主人公の少年少女が全て双子である理由は、多数の敵邪神を倒すために地球と宇宙を駆け回ることになるが、複雑になることが予見されたために、同じ能力を持つ人物を2人ずつ作ることにした[4]。
評価
[編集]本シリーズスタートの翌年1981年11月より刊行の始まったクトゥルフ神話大系を元にした長編シリーズ『魔界水滸伝』を執筆した栗本薫は、『魔界水滸伝』執筆にあたって本作の影響があったこと、クトゥルフ神話大系物でここまで自由にやって良い(上述のように「神々」を主人公たちが倒して行く点)と目から鱗状態であったことをあとがきやインタビューで述べている[5]。

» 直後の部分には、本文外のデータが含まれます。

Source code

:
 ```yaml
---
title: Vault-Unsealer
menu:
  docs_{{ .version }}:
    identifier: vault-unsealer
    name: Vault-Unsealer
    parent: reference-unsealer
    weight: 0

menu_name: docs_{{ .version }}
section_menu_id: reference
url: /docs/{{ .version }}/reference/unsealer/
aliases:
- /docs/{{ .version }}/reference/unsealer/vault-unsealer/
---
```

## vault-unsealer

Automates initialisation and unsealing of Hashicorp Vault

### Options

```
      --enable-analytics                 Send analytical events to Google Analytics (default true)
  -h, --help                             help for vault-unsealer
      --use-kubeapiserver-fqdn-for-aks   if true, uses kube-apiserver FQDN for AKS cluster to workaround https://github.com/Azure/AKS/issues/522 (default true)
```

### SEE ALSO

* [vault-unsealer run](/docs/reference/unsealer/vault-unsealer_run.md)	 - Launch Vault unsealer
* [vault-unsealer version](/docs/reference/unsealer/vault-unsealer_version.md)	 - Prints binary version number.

日本のクトゥルフ神話は、短編小説として『銀の弾丸』(1977年、山田正紀)や『邪教の神』(1956年、高木彬光)が挙げられるが、長編としては本作が最初期の1つ。菊地秀行は「ひょっとしたら、日本のクトゥルー神話長編シリーズ第一号のみならず、SFとホラーを合体させた最初の長編シリーズとの名誉も冠せられるかもしれない」と述べている[6]。
既刊一覧
[編集]- 風見潤(著) / 中村銀子(イラスト) 『クトゥルー・オペラ』 朝日ソノラマ〈ソノラマ文庫〉、全4巻
- 「邪神惑星一九九七年」1980年7月発行、ISBN 4-257-76160-1
- 「地底の黒い神」1980年12月発行、ISBN 4-257-76170-9
- 「双子神の逆襲」1981年9月発行、ISBN 4-257-76184-9
- 「暗黒球の魔神」1982年4月発行、ISBN 4-257-76205-5
- 風見潤(著) / 中村銀子(イラスト) 『クトゥルー・オペラ 邪神降臨 新装版』 創土社〈クトゥルー・ミュトス・ファイルズ〉、2015年3月1日第1刷発行、ISBN 978-4-7988-3024-7
- ソノラマ文庫版表紙画はモノクロ挿絵として収録。ソノラマ文庫版の各巻著者あとがきも再録されている。
脚注
[編集]注釈
[編集]- ^ 作中では隻腕のトール=隻腕の神トールと説明される。だが隻腕の神はトールではなくチュールである。ミスで名前が入れ替わってしまったことを、後に風見は言及している。